Executable file:- DCSS.py
Input Files:-
a) DrugBank.txt - contains the mapping of human protein and their drug targets.
b) trgts dbrti.txt - contains the human protein IDs successfully identified as interacting with MPXV by our proposed model.
c) drugbank idnamemapping.txt - contains the mapping of Drugbank ID and their corresponding drug name.
Output Files:-
d) Spreaders_drug_map.txt - returns the drugbank ID of the matched drugs of our MPXV targetted Human proteins(mentioned in trgts dbrti.txt)
e) Spreader_drug_name.txt - returns the drug name of the corresponding drug IDs of Output file Spreaders_drug_map.txt.
f) Spreader_drug_frequency.txt (final output) - returns the frequency of occurrence of each drug in Spreader_drug_name.txt.
It contains all the output files generated by molecular docking of the top four Level I drugs using the AutoDockVina suite. Each file contains the docking results like the affinity (kcal/mol) and dist from the best mode for 9 binding poses.

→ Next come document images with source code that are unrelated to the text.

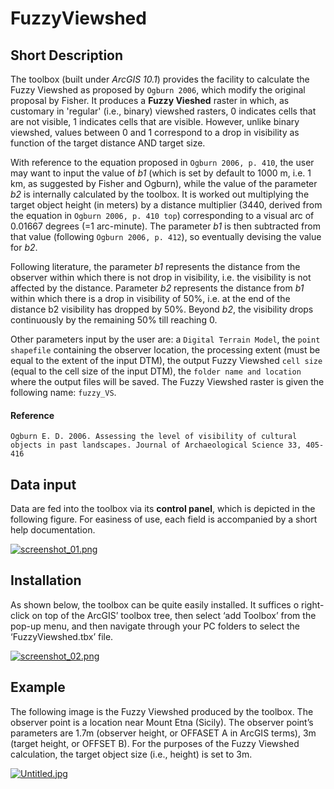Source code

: # FuzzyViewshed

## Short Description
The toolbox (built under *ArcGIS 10.1*) provides the facility to calculate the Fuzzy Viewshed as proposed by `Ogburn 2006`, which modify the original proposal by Fisher. It produces a **Fuzzy Vieshed** raster in which, as customary in 'regular' (i.e., binary) viewshed rasters, 0 indicates cells that are not visible, 1 indicates cells that are visible. However, unlike binary viewshed, values between 0 and 1 correspond to a drop in visibility as function of the target distance AND target size. 

With reference to the equation proposed in `Ogburn 2006, p. 410`, the user may want to input the value of *b1* (which is set by default to 1000 m, i.e. 1 km, as suggested by Fisher and Ogburn), while the value of the parameter *b2* is internally calculated by the toolbox. It is worked out multiplying the target object height (in meters) by a distance multiplier (3440, derived from the equation in `Ogburn 2006, p. 410 top`) corresponding to a visual arc of 0.01667 degrees (=1 arc-minute). The parameter *b1* is then subtracted from that value (following `Ogburn 2006, p. 412`), so eventually devising the value for *b2*.

Following literature, the parameter *b1* represents the distance from the observer within which there is not drop in visibility, i.e. the visibility is not affected by the distance. Parameter *b2* represents the distance from *b1* within which there is a drop in visibility of 50%, i.e. at the end of the distance b2 visibility has dropped by 50%. Beyond *b2*, the visibility drops continuously by the remaining 50% till reaching 0.

Other parameters input by the user are: a `Digital Terrain Model`, the `point shapefile` containing the observer location, the processing extent (must be equal to the extent of the input DTM), the output Fuzzy Viewshed `cell size` (equal to the cell size of the input DTM), the `folder name and location` where the output files will be saved. 
The Fuzzy Viewshed raster is given the following name: `fuzzy_VS`.

#### Reference
`Ogburn E. D. 2006. Assessing the level of visibility of cultural objects in past landscapes. Journal of Archaeological Science 33, 405-416`


## Data input
Data are fed into the toolbox via its **control panel**, which is depicted in the following figure. For easiness of use, each field is accompanied by a short help documentation.

[![screenshot_01.png](https://s1.postimg.org/3c6y0akopb/screenshot_01.png)](https://postimg.org/image/9jic0ggft7/)


## Installation
As shown below, the toolbox can be quite easily installed. It suffices o right-click on top of the ArcGIS’ toolbox tree, then select ‘add Toolbox’ from the pop-up menu, and then navigate through your PC folders to select the ‘FuzzyViewshed.tbx’ file.

[![screenshot_02.png](https://s1.postimg.org/67dni2xndr/screenshot_02.png)](https://postimg.org/image/6w6x23l6e3/)


## Example
The following image is the Fuzzy Viewshed produced by the toolbox. The observer point is a location near Mount Etna (Sicily). The observer point’s parameters are 1.7m (observer height, or OFFASET A in ArcGIS terms), 3m (target height, or OFFSET B). For the purposes of the Fuzzy Viewshed calculation, the target object size (i.e., height) is set to 3m.

[![Untitled.jpg](https://s1.postimg.org/60n70t5cz3/Untitled.jpg)](https://postimg.org/image/7htc2k9hpn/)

a) Cannabidiol_DB09061_log.txt - contains docking result of Cannabidiol
b) Fostamatinib_log.txt - contains docking result of Fostamatinib
c) Glutamic_Acid__DB00142_log.txt - contains docking result of Glutamic_Acid
d) NADH_log.txt - contains docking result of NADH
Step 1-
Upload Required files to Specified Path: Place all the necessary files on any specified path. For example, in the code if the path is mentioned as excel_file = "/content/drive/MyDrive/GSPPI/prot_id_data.xlsx", then the prot_id_data.xlsx file has been uploaded in Google drive -> GSPPI folder.
Step 2-
Update Path in IPython Notebook: Open the IPython Notebook (*.ipynb) file in an environment that supports Jupyter Notebooks. Update the path of the dataset and other input files in the code to specify the path where the required files (mentioned in that .ipynb file which is going to be executed) have been uploaded in Step 1. Also, the path where the model is to be saved needs to be updated in the code. This typically involves modifying a variable or string representing the path.
Step 3-
Run the Notebook: Execute the cells in the IPython Notebook sequentially. Ensure that all the necessary dependencies are installed in your environment.